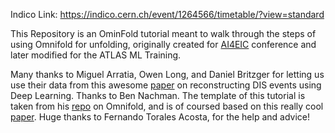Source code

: Indico Link: https://indico.cern.ch/event/1264566/timetable/?view=standard


This Repository is an OminFold tutorial meant to walk through the steps of using Omnifold for unfolding, originally created for [AI4EIC](https://indico.bnl.gov/event/16586/) conference and later modified for the ATLAS ML Training.

Many thanks to Miguel Arratia, Owen Long, and Daniel Britzger for letting us use their data from this awesome [paper](https://arxiv.org/pdf/2110.05505.pdf) on reconstructing DIS events using Deep Learning. Thanks to Ben Nachman. The template of this tutorial is taken from his [repo](https://github.com/hep-lbdl/OmniFold) on Omnifold, and is of coursed based on this really cool [paper](https://arxiv.org/abs/1911.09107).
Huge thanks to Fernando Torales Acosta, for the help and advice!

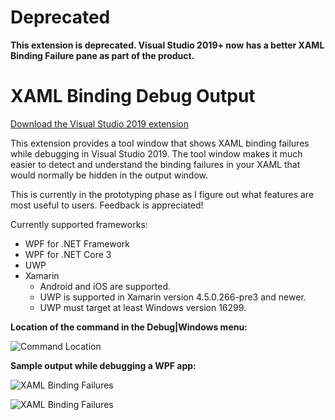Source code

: # Deprecated
**This extension is deprecated. Visual Studio 2019+ now has a better XAML Binding Failure pane as part of the product.**

# XAML Binding Debug Output
[Download the Visual Studio 2019 extension](https://marketplace.visualstudio.com/items?itemName=PeterSpa.XamlBinding)

This extension provides a tool window that shows XAML binding failures while debugging in Visual Studio 2019. The tool window makes it much easier to detect and understand the binding failures in your XAML that would normally be hidden in the output window.

This is currently in the prototyping phase as I figure out what features are most useful to users. Feedback is appreciated!

Currently supported frameworks:
* WPF for .NET Framework
* WPF for .NET Core 3
* UWP
* Xamarin
    * Android and iOS are supported.
    * UWP is supported in Xamarin version 4.5.0.266-pre3 and newer.
    * UWP must target at least Windows version 16299.

**Location of the command in the Debug|Windows menu:**

![Command Location](https://raw.githubusercontent.com/spadapet/xaml-binding-tool/master/XamlBinding/Resources/CommandLocation.png)

**Sample output while debugging a WPF app:**

![XAML Binding Failures](https://raw.githubusercontent.com/spadapet/xaml-binding-tool/master/XamlBinding/Resources/Sample.png)

![XAML Binding Failures](https://raw.githubusercontent.com/spadapet/xaml-binding-tool/master/XamlBinding/Resources/SampleDark.png)
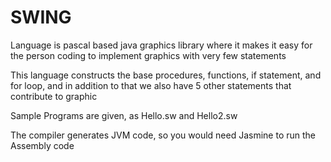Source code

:# SWING
Language is pascal based java graphics library where it makes it easy for 
the person coding to implement graphics with very few statements

This language constructs the base procedures, functions, if statement, and for 
loop, and in addition to that we also have 5 other statements that contribute to 
graphic

Sample Programs are given, as Hello.sw and Hello2.sw

The compiler generates JVM code, so you would need Jasmine to run the Assembly code
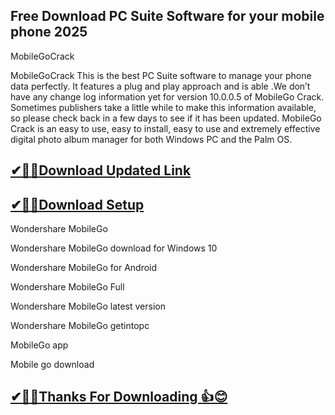 ## Free Download PC Suite Software for your mobile phone 2025

 MobileGoCrack
 
 MobileGoCrack This is the best PC Suite software to manage your phone data perfectly.
 It features a plug and play approach and is able .We don’t have any change log information yet for version 10.0.0.5 of MobileGo Crack.
 Sometimes publishers take a little while to make this information available, so please check back in a few days to see if it has been updated.
 MobileGo Crack  is an easy to use, easy to install, easy to use and extremely effective digital photo album manager for both Windows PC and the Palm OS. 

## [ ✔🎉🚀Download Updated Link](https://tinyurl.com/29c2n6ax)

## [✔🎉🚀Download Setup](https://tinyurl.com/29c2n6ax)

Wondershare MobileGo

Wondershare MobileGo download for Windows 10

Wondershare MobileGo for Android

Wondershare MobileGo Full

Wondershare MobileGo latest version

Wondershare MobileGo getintopc

MobileGo app

Mobile go download

## [✔🎉🚀Thanks For Downloading 👍😊](https://tinyurl.com/29c2n6ax)
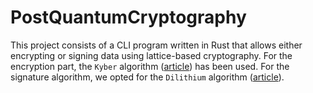 # PostQuantumCryptography

This project consists of a CLI program written in Rust that allows either encrypting or signing data using lattice-based cryptography. For the encryption part, the `Kyber` algorithm ([article](https://eprint.iacr.org/2017/634.pdf)) has been used. For the signature algorithm, we opted for the `Dilithium` algorithm ([article](https://eprint.iacr.org/2017/633.pdf)).
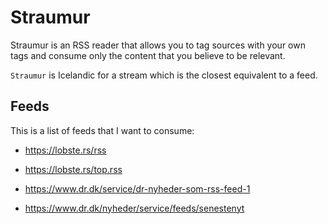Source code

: # Straumur

Straumur is an RSS reader that allows you to tag sources with your own tags and
consume only the content that you believe to be relevant.

`Straumur` is Icelandic for a stream which is the closest equivalent to a feed.

## Feeds

This is a list of feeds that I want to consume:

- https://lobste.rs/rss
- https://lobste.rs/top.rss

- https://www.dr.dk/service/dr-nyheder-som-rss-feed-1
- https://www.dr.dk/nyheder/service/feeds/senestenyt
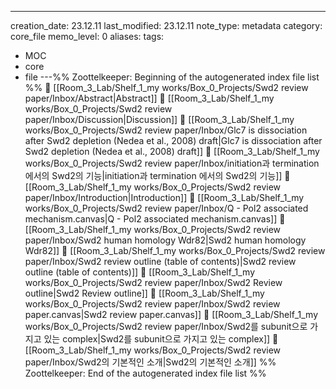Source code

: ---
creation_date: 23.12.11
last_modified: 23.12.11
note_type: metadata
category: core_file
memo_level: 0
aliases: 
tags:
  - MOC
  - core
  - file
---%% Zoottelkeeper: Beginning of the autogenerated index file list  %%
📄 [[Room_3_Lab/Shelf_1_my works/Box_0_Projects/Swd2 review paper/Inbox/Abstract|Abstract]]
📄 [[Room_3_Lab/Shelf_1_my works/Box_0_Projects/Swd2 review paper/Inbox/Discussion|Discussion]]
📄 [[Room_3_Lab/Shelf_1_my works/Box_0_Projects/Swd2 review paper/Inbox/Glc7 is dissociation after Swd2 depletion (Nedea et al., 2008) draft|Glc7 is dissociation after Swd2 depletion (Nedea et al., 2008) draft]]
📄 [[Room_3_Lab/Shelf_1_my works/Box_0_Projects/Swd2 review paper/Inbox/initiation과 termination 에서의 Swd2의 기능|initiation과 termination 에서의 Swd2의 기능]]
📄 [[Room_3_Lab/Shelf_1_my works/Box_0_Projects/Swd2 review paper/Inbox/Introduction|Introduction]]
📄 [[Room_3_Lab/Shelf_1_my works/Box_0_Projects/Swd2 review paper/Inbox/Q - Pol2 associated mechanism.canvas|Q - Pol2 associated mechanism.canvas]]
📄 [[Room_3_Lab/Shelf_1_my works/Box_0_Projects/Swd2 review paper/Inbox/Swd2 human homology Wdr82|Swd2 human homology Wdr82]]
📄 [[Room_3_Lab/Shelf_1_my works/Box_0_Projects/Swd2 review paper/Inbox/Swd2 review outline (table of contents)|Swd2 review outline (table of contents)]]
📄 [[Room_3_Lab/Shelf_1_my works/Box_0_Projects/Swd2 review paper/Inbox/Swd2 Review outline|Swd2 Review outline]]
📄 [[Room_3_Lab/Shelf_1_my works/Box_0_Projects/Swd2 review paper/Inbox/Swd2 review paper.canvas|Swd2 review paper.canvas]]
📄 [[Room_3_Lab/Shelf_1_my works/Box_0_Projects/Swd2 review paper/Inbox/Swd2를 subunit으로 가지고 있는 complex|Swd2를 subunit으로 가지고 있는 complex]]
📄 [[Room_3_Lab/Shelf_1_my works/Box_0_Projects/Swd2 review paper/Inbox/Swd2의 기본적인 소개|Swd2의 기본적인 소개]]
%% Zoottelkeeper: End of the autogenerated index file list  %%
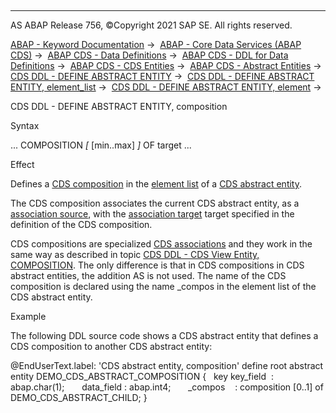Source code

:   

* * *

AS ABAP Release 756, ©Copyright 2021 SAP SE. All rights reserved.

[ABAP - Keyword Documentation](javascript:call_link\('abenabap.htm'\)) →  [ABAP - Core Data Services (ABAP CDS)](javascript:call_link\('abencds.htm'\)) →  [ABAP CDS - Data Definitions](javascript:call_link\('abencds_entities.htm'\)) →  [ABAP CDS - DDL for Data Definitions](javascript:call_link\('abencds_f1_ddl_syntax.htm'\)) →  [ABAP CDS - CDS Entities](javascript:call_link\('abencds_view_entity.htm'\)) →  [ABAP CDS - Abstract Entities](javascript:call_link\('abencds_abstract_entities.htm'\)) →  [CDS DDL - DEFINE ABSTRACT ENTITY](javascript:call_link\('abencds_f1_define_abstract_entity.htm'\)) →  [CDS DDL - DEFINE ABSTRACT ENTITY, element\_list](javascript:call_link\('abencds_f1_absent_element_list.htm'\)) →  [CDS DDL - DEFINE ABSTRACT ENTITY, element](javascript:call_link\('abencds_f1_absent_list_element.htm'\)) → 

CDS DDL - DEFINE ABSTRACT ENTITY, composition

Syntax

... COMPOSITION *\[* \[min..max\] *\]* OF target ...

Effect

Defines a [CDS composition](javascript:call_link\('abencds_composition_glosry.htm'\) "Glossary Entry") in the [element list](javascript:call_link\('abencds_f1_absent_list_element.htm'\)) of a [CDS abstract entity](javascript:call_link\('abencds_abstract_entity_glosry.htm'\) "Glossary Entry").

The CDS composition associates the current CDS abstract entity, as a [association source](javascript:call_link\('abenassociation_source_glosry.htm'\) "Glossary Entry"), with the [association target](javascript:call_link\('abenassociation_target_glosry.htm'\) "Glossary Entry") target specified in the definition of the CDS composition.

CDS compositions are specialized [CDS associations](javascript:call_link\('abencds_association_glosry.htm'\) "Glossary Entry") and they work in the same way as described in topic [CDS DDL - CDS View Entity, COMPOSITION](javascript:call_link\('abencds_composition_v2.htm'\)). The only difference is that in CDS compositions in CDS abstract entities, the addition AS is not used. The name of the CDS composition is declared using the name \_compos in the element list of the CDS abstract entity.

Example

The following DDL source code shows a CDS abstract entity that defines a CDS composition to another CDS abstract entity:

@EndUserText.label: 'CDS abstract entity, composition'
define root abstract entity DEMO\_CDS\_ABSTRACT\_COMPOSITION
{
  key key\_field  : abap.char(1);
      data\_field : abap.int4;
      \_compos    : composition \[0..1\] of DEMO\_CDS\_ABSTRACT\_CHILD;
}
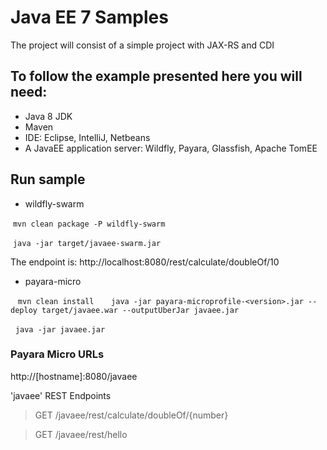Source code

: # Java EE 7 Samples
  The project will consist  of a simple project with JAX-RS and CDI
  
## To follow the example presented here you will need:

* Java 8 JDK
* Maven
* IDE: Eclipse, IntelliJ, Netbeans
* A JavaEE application server: Wildfly, Payara, Glassfish, Apache TomEE
  
## Run sample

* wildfly-swarm

  ``mvn clean package -P wildfly-swarm``
  
  ``java -jar target/javaee-swarm.jar``

The endpoint is: http://localhost:8080/rest/calculate/doubleOf/10

* payara-micro
    
    ``mvn clean install``
    
   ``java -jar payara-microprofile-<version>.jar --deploy target/javaee.war --outputUberJar javaee.jar``
   
   ``java -jar javaee.jar``
  
### Payara Micro URLs

http://[hostname]:8080/javaee

'javaee' REST Endpoints

>GET	/javaee/rest/calculate/doubleOf/{number}

>GET	/javaee/rest/hello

━━━

▸ **HOW TO COMPLETE THIS TASK**
The answer must consist solely of the lines from the first line of the records through the line containing "This Repository is", reproduced exactly and without the pictures.

▸ **SOLVED EXERCISE**
Source code

: Indico Link: https://indico.cern.ch/event/1264566/timetable/?view=standard


This Repository is an OminFold tutorial meant to walk through the steps of using Omnifold for unfolding, originally created for [AI4EIC](https://indico.bnl.gov/event/16586/) conference and later modified for the ATLAS ML Training.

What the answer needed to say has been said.